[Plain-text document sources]
———
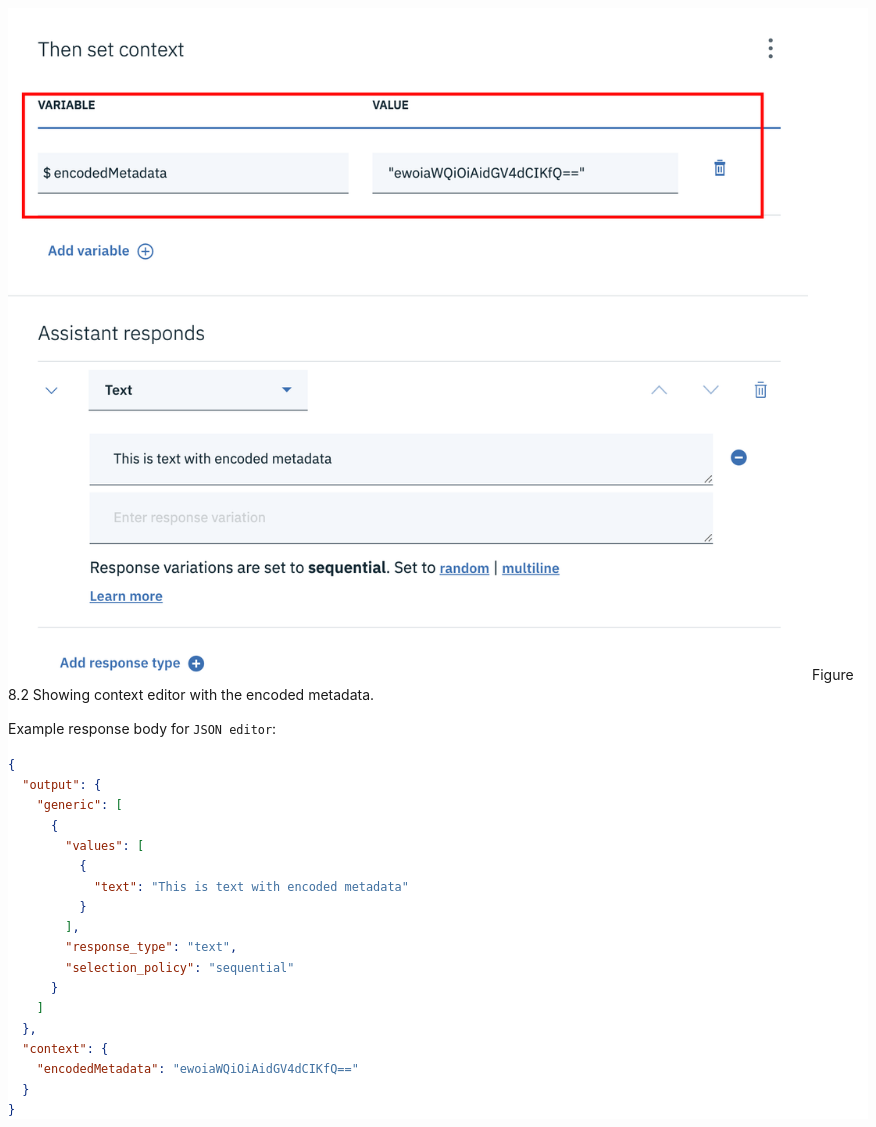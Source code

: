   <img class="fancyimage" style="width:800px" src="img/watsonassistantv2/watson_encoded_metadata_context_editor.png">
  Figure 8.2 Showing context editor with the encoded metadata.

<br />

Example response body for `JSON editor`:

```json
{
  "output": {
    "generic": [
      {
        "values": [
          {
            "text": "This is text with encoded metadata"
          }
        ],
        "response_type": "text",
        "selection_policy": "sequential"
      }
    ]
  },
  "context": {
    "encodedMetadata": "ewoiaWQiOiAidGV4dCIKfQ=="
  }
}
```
———
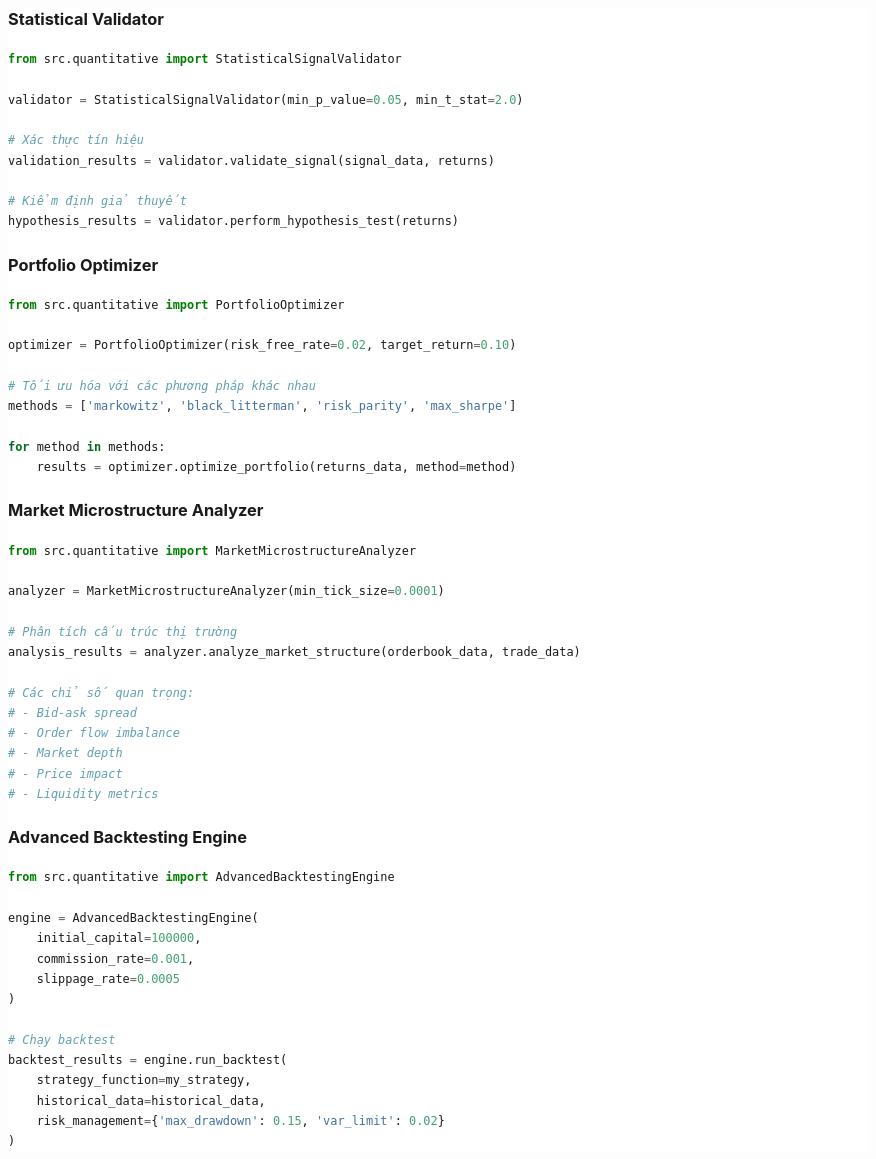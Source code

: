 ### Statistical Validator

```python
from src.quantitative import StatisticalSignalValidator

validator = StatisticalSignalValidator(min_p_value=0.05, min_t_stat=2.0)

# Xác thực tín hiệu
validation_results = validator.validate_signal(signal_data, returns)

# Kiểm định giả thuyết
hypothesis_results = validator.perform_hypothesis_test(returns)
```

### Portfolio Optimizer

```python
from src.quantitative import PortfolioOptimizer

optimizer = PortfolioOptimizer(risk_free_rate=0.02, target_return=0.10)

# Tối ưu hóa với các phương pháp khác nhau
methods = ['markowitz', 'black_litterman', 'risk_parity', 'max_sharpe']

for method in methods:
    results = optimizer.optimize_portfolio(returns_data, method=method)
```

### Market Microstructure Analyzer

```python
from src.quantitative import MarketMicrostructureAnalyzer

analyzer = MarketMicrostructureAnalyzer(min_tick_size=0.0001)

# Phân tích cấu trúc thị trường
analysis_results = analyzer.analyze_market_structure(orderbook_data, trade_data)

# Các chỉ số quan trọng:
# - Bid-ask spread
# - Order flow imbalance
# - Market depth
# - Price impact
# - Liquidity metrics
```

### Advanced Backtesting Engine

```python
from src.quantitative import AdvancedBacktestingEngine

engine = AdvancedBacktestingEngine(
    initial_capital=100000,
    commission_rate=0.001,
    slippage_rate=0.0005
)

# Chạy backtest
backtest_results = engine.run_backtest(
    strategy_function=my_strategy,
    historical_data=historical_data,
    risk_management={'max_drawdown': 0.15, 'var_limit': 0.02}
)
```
———
Your objective :: For each line of the entries that includes "quantitative", show that line.

Solution to the exercise ::
from src.quantitative import StatisticalSignalValidator
from src.quantitative import PortfolioOptimizer
from src.quantitative import MarketMicrostructureAnalyzer
from src.quantitative import AdvancedBacktestingEngine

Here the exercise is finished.